- _What to work on_: A single number is needed: how many lines of the data below contain "head".

Plain-text document sources
▽

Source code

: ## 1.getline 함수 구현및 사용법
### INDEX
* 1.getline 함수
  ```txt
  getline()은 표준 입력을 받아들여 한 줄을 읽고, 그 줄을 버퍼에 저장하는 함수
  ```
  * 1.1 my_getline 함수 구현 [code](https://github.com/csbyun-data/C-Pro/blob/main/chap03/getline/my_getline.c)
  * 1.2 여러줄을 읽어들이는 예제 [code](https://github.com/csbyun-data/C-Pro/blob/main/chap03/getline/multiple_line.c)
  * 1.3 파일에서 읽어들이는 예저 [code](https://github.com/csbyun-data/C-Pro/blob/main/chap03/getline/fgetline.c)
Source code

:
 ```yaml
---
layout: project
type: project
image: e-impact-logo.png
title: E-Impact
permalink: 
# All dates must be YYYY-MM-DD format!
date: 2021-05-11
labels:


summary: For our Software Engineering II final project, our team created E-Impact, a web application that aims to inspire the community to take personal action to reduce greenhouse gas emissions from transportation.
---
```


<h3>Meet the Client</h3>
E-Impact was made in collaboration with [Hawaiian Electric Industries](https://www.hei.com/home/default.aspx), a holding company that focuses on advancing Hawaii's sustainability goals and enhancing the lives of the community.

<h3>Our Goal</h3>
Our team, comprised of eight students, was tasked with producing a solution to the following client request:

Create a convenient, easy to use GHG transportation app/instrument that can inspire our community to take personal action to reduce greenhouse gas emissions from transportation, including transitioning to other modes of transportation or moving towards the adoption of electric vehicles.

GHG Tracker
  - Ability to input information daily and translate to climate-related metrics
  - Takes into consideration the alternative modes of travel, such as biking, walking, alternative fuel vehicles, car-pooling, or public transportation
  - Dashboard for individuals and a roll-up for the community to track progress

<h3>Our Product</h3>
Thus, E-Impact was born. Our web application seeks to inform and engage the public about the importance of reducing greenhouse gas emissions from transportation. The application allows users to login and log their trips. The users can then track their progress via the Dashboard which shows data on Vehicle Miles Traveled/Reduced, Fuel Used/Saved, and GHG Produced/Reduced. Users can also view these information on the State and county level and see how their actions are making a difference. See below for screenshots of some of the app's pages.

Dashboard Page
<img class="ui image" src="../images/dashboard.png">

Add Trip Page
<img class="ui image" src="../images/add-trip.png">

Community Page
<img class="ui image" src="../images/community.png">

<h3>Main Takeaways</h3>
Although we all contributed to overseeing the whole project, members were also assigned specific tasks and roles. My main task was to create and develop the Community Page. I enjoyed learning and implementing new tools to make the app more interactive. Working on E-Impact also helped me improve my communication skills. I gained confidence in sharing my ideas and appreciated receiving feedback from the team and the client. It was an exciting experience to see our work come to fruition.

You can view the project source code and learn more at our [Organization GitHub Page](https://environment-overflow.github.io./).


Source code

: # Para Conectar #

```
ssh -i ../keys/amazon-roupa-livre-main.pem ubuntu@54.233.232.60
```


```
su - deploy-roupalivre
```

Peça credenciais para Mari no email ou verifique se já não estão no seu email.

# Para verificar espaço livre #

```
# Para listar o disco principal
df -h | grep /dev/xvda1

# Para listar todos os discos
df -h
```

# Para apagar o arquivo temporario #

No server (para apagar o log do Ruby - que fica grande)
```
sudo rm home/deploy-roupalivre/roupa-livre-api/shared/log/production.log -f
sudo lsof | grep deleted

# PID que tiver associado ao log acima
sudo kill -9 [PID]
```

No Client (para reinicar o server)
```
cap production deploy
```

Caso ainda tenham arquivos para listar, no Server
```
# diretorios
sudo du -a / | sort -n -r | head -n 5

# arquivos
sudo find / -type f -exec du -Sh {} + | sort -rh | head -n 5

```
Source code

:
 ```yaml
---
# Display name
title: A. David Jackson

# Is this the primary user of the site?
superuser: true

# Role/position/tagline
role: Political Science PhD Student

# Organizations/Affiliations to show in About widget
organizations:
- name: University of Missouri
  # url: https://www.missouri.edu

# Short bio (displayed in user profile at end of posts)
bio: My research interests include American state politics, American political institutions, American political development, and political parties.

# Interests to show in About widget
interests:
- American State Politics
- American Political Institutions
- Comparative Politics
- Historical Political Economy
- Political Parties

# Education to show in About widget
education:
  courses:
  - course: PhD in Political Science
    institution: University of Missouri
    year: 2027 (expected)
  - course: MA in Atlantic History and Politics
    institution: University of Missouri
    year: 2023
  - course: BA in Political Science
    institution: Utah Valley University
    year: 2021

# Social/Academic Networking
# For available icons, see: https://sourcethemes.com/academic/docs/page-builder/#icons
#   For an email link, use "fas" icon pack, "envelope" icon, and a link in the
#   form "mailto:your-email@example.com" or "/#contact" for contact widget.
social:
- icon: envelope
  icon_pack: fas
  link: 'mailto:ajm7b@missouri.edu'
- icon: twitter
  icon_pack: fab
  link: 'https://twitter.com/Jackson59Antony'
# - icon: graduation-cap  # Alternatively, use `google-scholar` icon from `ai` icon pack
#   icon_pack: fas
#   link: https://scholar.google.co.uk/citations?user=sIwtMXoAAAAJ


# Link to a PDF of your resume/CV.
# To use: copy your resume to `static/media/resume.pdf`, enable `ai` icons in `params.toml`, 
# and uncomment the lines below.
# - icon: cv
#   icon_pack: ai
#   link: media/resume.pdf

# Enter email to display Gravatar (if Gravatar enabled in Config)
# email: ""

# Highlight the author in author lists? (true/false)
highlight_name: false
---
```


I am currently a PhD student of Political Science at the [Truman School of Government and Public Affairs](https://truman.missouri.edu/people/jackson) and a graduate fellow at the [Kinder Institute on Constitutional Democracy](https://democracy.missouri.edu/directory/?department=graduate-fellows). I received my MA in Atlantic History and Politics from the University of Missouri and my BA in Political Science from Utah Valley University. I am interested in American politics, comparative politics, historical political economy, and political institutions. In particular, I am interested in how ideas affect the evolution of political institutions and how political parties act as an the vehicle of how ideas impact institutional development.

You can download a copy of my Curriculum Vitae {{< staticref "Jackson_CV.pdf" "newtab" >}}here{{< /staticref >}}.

△

- _Solution to the exercise_: 2